In the material below, find every line with "spaceship" and pull it out.

▸ **Dataset entries**:
○ ○ ○ ○ ○ ○ ○

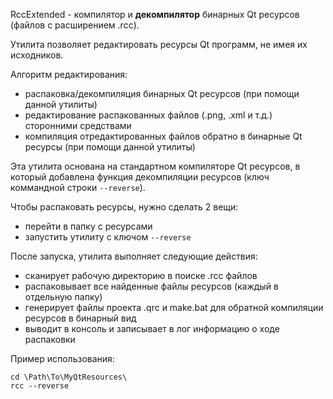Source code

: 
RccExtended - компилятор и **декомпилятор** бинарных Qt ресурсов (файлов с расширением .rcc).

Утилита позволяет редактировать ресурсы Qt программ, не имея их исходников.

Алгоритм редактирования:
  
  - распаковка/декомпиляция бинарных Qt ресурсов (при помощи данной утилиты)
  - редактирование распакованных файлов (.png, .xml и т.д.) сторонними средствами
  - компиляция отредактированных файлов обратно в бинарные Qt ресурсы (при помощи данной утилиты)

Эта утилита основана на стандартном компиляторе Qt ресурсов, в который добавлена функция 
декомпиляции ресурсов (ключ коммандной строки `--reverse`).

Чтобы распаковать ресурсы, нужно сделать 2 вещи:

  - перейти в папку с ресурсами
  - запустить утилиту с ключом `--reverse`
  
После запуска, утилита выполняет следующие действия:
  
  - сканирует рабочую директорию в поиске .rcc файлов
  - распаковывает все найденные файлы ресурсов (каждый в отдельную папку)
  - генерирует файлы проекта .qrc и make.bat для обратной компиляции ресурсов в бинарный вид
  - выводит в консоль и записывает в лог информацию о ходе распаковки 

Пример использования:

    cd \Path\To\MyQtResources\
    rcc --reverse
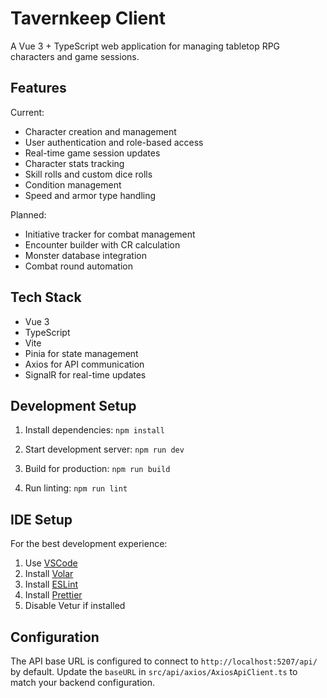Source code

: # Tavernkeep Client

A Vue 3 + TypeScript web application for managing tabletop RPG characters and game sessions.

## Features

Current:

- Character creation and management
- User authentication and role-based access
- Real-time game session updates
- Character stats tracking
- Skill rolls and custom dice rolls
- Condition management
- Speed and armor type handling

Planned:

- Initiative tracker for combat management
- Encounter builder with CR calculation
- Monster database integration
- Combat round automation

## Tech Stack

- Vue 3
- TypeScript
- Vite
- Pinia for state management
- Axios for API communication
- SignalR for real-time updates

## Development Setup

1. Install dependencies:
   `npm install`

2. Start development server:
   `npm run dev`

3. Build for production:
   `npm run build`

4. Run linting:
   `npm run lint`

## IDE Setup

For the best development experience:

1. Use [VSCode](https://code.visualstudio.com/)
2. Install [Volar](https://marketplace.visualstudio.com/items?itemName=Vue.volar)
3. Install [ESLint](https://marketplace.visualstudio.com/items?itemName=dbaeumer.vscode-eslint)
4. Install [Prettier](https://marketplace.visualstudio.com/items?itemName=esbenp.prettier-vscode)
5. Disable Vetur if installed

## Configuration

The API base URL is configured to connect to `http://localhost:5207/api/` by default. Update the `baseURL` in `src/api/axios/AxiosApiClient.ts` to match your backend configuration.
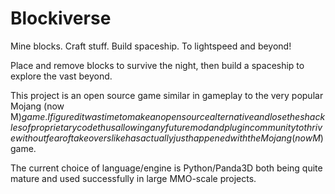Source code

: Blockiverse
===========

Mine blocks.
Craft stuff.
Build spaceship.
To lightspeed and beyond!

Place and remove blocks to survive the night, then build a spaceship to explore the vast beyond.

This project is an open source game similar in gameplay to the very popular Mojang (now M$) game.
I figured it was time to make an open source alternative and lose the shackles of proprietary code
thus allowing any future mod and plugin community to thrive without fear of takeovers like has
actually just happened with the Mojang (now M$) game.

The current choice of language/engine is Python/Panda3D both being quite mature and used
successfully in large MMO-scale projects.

○ ○ ○ ○ ○ ○ ○

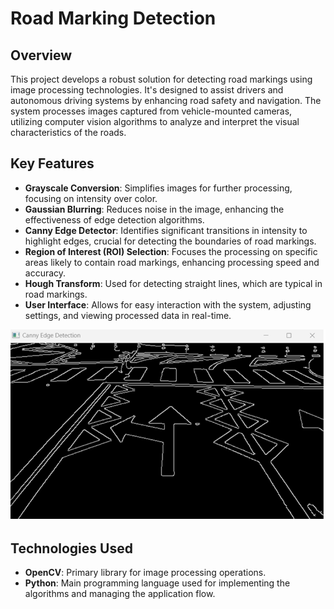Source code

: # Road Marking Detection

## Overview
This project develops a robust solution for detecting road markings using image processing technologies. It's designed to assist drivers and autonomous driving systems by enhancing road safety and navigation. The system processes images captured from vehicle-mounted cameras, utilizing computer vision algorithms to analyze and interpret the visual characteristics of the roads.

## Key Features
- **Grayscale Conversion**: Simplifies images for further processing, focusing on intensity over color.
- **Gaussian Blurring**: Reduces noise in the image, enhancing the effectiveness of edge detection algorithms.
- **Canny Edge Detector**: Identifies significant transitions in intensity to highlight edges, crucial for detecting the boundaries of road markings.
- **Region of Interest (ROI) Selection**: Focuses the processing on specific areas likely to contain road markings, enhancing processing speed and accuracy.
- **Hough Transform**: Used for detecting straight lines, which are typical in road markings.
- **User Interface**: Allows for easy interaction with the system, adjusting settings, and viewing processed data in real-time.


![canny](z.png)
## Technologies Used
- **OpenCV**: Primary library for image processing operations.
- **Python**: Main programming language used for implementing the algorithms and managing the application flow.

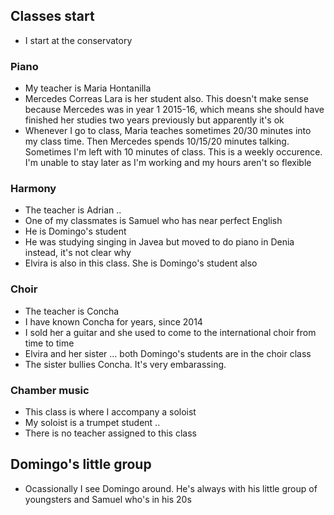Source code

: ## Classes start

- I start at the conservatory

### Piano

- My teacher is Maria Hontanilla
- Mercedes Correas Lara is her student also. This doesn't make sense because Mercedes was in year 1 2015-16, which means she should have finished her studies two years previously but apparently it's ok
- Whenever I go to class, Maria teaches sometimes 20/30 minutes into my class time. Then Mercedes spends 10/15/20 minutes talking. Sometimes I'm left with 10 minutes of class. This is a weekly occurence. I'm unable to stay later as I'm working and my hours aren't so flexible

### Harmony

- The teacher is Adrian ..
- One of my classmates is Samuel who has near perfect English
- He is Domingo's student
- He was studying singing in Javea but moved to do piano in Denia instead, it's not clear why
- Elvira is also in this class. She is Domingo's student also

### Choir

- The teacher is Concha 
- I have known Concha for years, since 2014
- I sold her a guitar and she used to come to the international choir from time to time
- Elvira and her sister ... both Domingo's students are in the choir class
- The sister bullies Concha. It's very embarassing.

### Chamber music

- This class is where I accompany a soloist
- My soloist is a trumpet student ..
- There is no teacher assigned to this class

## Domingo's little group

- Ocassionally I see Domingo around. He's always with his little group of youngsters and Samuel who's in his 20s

○ ○ ○ ○ ○ ○ ○

▸ **Finished exercise**:
Build spaceship.
Place and remove blocks to survive the night, then build a spaceship to explore the vast beyond.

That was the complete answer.